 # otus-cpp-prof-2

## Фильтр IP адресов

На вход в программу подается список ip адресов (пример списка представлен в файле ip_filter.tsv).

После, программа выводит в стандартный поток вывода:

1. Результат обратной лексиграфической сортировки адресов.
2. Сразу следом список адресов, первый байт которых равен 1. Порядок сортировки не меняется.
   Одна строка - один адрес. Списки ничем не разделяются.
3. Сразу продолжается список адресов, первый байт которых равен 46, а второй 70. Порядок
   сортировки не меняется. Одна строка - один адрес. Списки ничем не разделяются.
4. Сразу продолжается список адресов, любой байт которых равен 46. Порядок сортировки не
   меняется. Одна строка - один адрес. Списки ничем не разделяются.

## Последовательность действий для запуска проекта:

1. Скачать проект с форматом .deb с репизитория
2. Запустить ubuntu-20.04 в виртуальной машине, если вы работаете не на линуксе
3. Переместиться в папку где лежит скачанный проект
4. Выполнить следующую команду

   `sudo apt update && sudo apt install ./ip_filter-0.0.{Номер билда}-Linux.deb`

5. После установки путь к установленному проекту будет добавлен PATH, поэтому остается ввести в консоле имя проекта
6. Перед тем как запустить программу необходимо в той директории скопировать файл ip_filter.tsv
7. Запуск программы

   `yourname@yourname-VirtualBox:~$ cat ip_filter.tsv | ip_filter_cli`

***

Search the entries for the word "один". Copy each line where it appears.

   Одна строка - один адрес. Списки ничем не разделяются.
   сортировки не меняется. Одна строка - один адрес. Списки ничем не разделяются.
   меняется. Одна строка - один адрес. Списки ничем не разделяются.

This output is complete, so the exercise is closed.